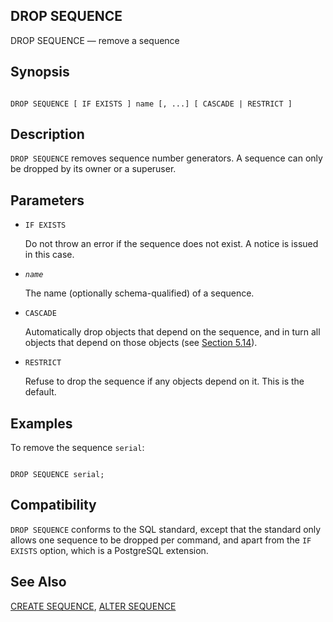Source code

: ## DROP SEQUENCE

DROP SEQUENCE — remove a sequence

## Synopsis

```

DROP SEQUENCE [ IF EXISTS ] name [, ...] [ CASCADE | RESTRICT ]
```

## Description

`DROP SEQUENCE` removes sequence number generators. A sequence can only be dropped by its owner or a superuser.

## Parameters

* `IF EXISTS`

    Do not throw an error if the sequence does not exist. A notice is issued in this case.

* *`name`*

    The name (optionally schema-qualified) of a sequence.

* `CASCADE`

    Automatically drop objects that depend on the sequence, and in turn all objects that depend on those objects (see [Section 5.14](ddl-depend "5.14. Dependency Tracking")).

* `RESTRICT`

    Refuse to drop the sequence if any objects depend on it. This is the default.

## Examples

To remove the sequence `serial`:

```

DROP SEQUENCE serial;
```

## Compatibility

`DROP SEQUENCE` conforms to the SQL standard, except that the standard only allows one sequence to be dropped per command, and apart from the `IF EXISTS` option, which is a PostgreSQL extension.

## See Also

[CREATE SEQUENCE](sql-createsequence "CREATE SEQUENCE"), [ALTER SEQUENCE](sql-altersequence "ALTER SEQUENCE")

........

=== Your task ===
Transcribe all the data word for word; the images stay out.

=== Task solution ===
Source code

: ## DROP SEQUENCE

DROP SEQUENCE — remove a sequence

## Synopsis

```

DROP SEQUENCE [ IF EXISTS ] name [, ...] [ CASCADE | RESTRICT ]
```

## Description

`DROP SEQUENCE` removes sequence number generators. A sequence can only be dropped by its owner or a superuser.

## Parameters

* `IF EXISTS`

    Do not throw an error if the sequence does not exist. A notice is issued in this case.

* *`name`*

    The name (optionally schema-qualified) of a sequence.

* `CASCADE`

    Automatically drop objects that depend on the sequence, and in turn all objects that depend on those objects (see [Section 5.14](ddl-depend "5.14. Dependency Tracking")).

* `RESTRICT`

    Refuse to drop the sequence if any objects depend on it. This is the default.

## Examples

To remove the sequence `serial`:

```

DROP SEQUENCE serial;
```

## Compatibility

`DROP SEQUENCE` conforms to the SQL standard, except that the standard only allows one sequence to be dropped per command, and apart from the `IF EXISTS` option, which is a PostgreSQL extension.

## See Also

[CREATE SEQUENCE](sql-createsequence "CREATE SEQUENCE"), [ALTER SEQUENCE](sql-altersequence "ALTER SEQUENCE")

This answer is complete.